GSP: If I lose once, I will immediately retire

Thursday, September 14, 2017

Georges St-Pierre is the greatest welterweight in MMA history. At UFC 217 on November 4, he fights UFC middleweight champion Michael Bisping. If he wins that, he might be the G.O.A.T. and he has plans beyond that, although he has not detailed them. However, in an interview with Michael Blaustein for the NY Post, GSP said one loss and he is done.

He also discussed in detail the pressure that drove him from the sport in 2013, following a Split Decision win over Johny Hendricks at UFC 167.

“When you’re champion, you feel you’re the center of the world,” he explained. “Even though you’re not, it’s an illusion, because of the pressure, and it’s a pressure that is different than other sport because it’s a surviving pressure, your life is threatened in the real, real deepest way … You can die.”


“When I was fighting at welterweight, every time I finish a fight it was a guy, and another guy. The division was the most stuck. It was crazy, I had killers one after the other boom, boom, boom, and I couldn’t breathe.”

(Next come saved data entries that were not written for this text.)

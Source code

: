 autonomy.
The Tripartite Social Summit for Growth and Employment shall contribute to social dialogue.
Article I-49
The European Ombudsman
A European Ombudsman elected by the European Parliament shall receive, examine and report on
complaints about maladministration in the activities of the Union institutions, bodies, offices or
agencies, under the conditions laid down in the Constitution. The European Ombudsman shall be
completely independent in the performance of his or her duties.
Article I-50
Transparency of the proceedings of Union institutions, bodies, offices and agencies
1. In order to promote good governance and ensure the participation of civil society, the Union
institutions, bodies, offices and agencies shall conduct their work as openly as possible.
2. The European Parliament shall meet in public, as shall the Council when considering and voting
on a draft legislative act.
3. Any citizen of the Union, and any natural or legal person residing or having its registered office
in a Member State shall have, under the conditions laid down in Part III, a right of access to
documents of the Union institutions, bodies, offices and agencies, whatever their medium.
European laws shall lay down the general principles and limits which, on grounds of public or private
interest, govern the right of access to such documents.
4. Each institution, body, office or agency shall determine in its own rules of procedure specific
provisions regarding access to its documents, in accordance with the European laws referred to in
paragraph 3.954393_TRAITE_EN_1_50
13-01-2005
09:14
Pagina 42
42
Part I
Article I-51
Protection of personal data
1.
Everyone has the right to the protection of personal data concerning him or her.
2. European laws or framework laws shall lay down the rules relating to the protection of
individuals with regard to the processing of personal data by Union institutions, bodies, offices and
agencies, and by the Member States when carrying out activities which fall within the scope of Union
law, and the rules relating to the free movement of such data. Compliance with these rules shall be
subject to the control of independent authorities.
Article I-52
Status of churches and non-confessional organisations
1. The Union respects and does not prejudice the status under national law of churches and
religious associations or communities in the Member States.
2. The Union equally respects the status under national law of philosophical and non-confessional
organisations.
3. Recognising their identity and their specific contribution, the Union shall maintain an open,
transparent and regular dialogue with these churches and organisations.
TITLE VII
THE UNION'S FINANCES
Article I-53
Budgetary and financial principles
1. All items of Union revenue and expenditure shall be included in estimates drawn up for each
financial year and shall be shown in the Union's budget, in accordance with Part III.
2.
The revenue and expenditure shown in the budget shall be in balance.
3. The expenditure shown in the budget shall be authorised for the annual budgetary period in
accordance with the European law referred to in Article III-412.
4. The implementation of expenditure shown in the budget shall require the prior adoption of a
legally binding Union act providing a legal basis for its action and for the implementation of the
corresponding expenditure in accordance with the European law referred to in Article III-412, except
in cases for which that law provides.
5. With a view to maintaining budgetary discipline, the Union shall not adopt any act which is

“It’s a different set of rules now, I was fighting against a whole system back in the day. I was very outspoken about the drug problem that we had, people made fun of me, ‘Ahhh, he’s a paranoid guy, he says that as a way to go and retire.’ But look what happened now … a lot of the UFC champions have fall to the performance enhancing drugs, getting caught.”

“If I ever lose, I’m retired, it’s finished for me. I’m one fight away from retirement. I don’t plan on losing but if I do, it’s finished.”

So the pressure is not gone, if anything, it’s higher – one loss and he’s done. And GSP may be the sole remaining major PPV draw, with Brock Lesnar out for PEDs, Jon Jones out for PEDs, Ronda Rousey off the WWE, and Conor McGregor doing whatever he wants to. And once again, GSP is in a ferociously deep division. If he gets past the champ, these are the contenders:
1. Robert Whittaker (Interim Champion)
2. Yoel Romero
3. Luke Rockhold
4. Jacare Souza
5. Chris Weidman

So four years on, the pressure is the same, and the fighters are bigger.